Your instructions: How many lines of the entries hold the string "accepting"? Reply with the number alone.

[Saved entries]
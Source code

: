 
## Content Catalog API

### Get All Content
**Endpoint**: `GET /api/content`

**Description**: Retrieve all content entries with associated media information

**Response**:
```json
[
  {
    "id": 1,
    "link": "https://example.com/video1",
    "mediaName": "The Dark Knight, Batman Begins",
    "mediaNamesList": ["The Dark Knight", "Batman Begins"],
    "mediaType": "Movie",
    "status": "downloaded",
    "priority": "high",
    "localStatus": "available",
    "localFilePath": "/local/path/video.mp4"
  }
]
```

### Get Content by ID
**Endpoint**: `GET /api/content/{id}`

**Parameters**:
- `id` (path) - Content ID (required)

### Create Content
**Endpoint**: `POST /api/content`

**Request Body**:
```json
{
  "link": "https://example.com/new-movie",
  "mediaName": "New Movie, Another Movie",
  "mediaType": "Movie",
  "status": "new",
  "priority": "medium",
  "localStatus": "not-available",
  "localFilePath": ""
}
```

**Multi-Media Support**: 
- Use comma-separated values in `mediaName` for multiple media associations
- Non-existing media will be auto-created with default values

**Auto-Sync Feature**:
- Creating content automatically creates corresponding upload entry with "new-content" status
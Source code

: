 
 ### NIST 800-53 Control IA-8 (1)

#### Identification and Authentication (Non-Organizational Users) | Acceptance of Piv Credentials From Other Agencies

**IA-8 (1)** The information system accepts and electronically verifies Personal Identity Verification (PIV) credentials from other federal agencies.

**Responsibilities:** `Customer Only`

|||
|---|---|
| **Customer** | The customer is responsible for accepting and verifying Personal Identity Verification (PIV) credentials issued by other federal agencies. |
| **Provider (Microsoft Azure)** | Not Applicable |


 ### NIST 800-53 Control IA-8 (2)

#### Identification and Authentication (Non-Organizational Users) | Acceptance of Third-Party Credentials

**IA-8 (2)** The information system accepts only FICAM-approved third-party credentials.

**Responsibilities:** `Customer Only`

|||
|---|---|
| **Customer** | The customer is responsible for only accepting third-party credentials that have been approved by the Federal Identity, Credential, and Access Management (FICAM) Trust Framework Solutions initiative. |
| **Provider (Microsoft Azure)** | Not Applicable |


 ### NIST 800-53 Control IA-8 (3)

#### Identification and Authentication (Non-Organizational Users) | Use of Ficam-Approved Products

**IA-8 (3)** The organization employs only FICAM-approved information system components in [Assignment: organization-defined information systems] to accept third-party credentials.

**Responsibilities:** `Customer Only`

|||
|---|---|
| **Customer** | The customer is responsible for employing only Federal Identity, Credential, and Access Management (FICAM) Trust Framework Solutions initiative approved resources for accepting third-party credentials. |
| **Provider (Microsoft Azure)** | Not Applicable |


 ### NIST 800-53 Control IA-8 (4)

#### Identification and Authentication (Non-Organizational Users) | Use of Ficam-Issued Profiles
--
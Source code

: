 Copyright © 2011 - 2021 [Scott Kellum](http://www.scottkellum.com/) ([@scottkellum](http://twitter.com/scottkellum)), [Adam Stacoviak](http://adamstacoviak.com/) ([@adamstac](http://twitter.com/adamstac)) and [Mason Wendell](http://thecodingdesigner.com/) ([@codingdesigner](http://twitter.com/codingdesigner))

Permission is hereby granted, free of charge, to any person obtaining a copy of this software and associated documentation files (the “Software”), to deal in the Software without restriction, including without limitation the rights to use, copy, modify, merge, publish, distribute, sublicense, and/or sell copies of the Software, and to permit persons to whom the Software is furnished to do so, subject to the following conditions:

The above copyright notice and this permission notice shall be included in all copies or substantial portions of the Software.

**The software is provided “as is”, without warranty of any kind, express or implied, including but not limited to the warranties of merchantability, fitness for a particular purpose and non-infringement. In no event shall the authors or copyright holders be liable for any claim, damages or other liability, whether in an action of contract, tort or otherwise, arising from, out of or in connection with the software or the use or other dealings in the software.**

Task output: 3